N 2973 JK
N 2973 JK
N 2973 JK
WG14 2973
Abstract
Proposal to improve type safety of existing C Standard library functions by preventing the ability to
silently remove const-qualification without a cast. This introduces a suggested new notation for
qualifier-generic functions, and aims to slightly reduce the difference between the C and C++
Standard libraries.
Qualifier-preserving standard library
functions, v2
Reply-to: Alex Gilding (agilding@perforce.com)
Document No: N2973
Revises Document No: N2603
Date: 2022-04-15
Summary of Changes
N2973
• Simplify notation to avoid possible ambiguity of nil-expansion
• Ensure external pointer type is specified and underlying functions are addressable
• Improve example implementation to preserve object type
• Clarify which qualifiers are supported/abstracted explicitly
N2603
• original proposal
Introduction
The C Standard Library contains twelve "qualifier-losing" search functions:
bsearch
bsearch_s
memchr
strchr
strpbrk
strrchr
strstr
wcschr
wcspbrk
wcsrchr
wcsstr
wmemchr
These functions accept a const-qualified pointer to a buffer to be searched, but return the pointer
to the found element without const-qualification.
This proposal suggests that the library should specify that these functions return a found result
element with the same qualification as the input buffer, as provided by the user. This avoids the risk
of inadvertently "casting away" constness on an input buffer when this is not desired.
This proposal is extracted from n2522, "a common C/C++ core specification", by Jens Gustedt.
Rationale
The existing APIs were designed and added to the library before C11 introduced the ability to
define generic and overloaded functions.
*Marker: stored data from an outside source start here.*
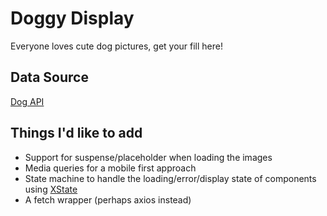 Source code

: # Doggy Display

Everyone loves cute dog pictures, get your fill here!

## Data Source

[Dog API](https://dog.ceo/dog-api/)

## Things I'd like to add

- Support for suspense/placeholder when loading the images
- Media queries for a mobile first approach
- State machine to handle the loading/error/display state of components using [XState](https://xstate.js.org/)
- A fetch wrapper (perhaps axios instead)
Therefore the existing signatures are by-design, so that
they can be used to search both const and mutable buffers - since const-qualification can be
added implicitly, the input parameter is able to accept both kinds of buffer. If the functions are used
correctly, the missing qualification on the return will be restored in the same way on assignment to
an appropriately-qualified result pointer. This makes the search functions provide a primitive form
of genericity.
Unfortunately this relies on the user to manually check that the variable for the returned pointer to
the found element is of the correct type. If the user searches a const-qualified buffer but assigns
the result to a pointer to a mutable object, the API has no way to directly communicate that this is a
type error. An implementation may be able to warn anyway but this would require a hardcoded
knowledge of the library functions and their contracts beyond what is communicated in-language.
For example:
wchar_t const buf[] = L"Hwæt! wē Gār-Dena in gēar-dagum þēod-cyningaþrym
gefrūnon";
wchar_t const * thr = wcschr (buf, L'þ'); // const implicitly restored
wchar_t * ans = wcschr (buf, L'æ'); // currently assignment not wrong;
const lost
// ...
*thr = L't'; // constraint violation
*ans = L'a'; // currently no error, runtime undefined behaviour
The const-loss is purely an API-accommodation for the fact that in C99 and earlier revisions, it
was not obvious how to express qualifier-generic functions in-language. There is no valid use case
for this lossiness (intentionally passing a const-qualified buffer and receiving the element without
restoring the qualification), because casting away const-qualification explicitly is already a
feature of the language. If the user really needs a non-const-qualified pointer into a const-
qualified array, they can still communicate that this is an intentional decision, by casting the
const-qualification from the pointer to the buffer before passing it as an input argument to the
search API.
wchar_t * ans = wcschr ((wchart *)buf, L'æ'); // explicitly strip
constness
Unlike the strerror function and others discussed in n2526, there is no scope for a library
implementation to provide additional mutability features, because the returned pointer is into a
buffer controlled and provided completely by the user, not to some piece of library-internal state
which may have other uses, or access points elsewhere in an extended API.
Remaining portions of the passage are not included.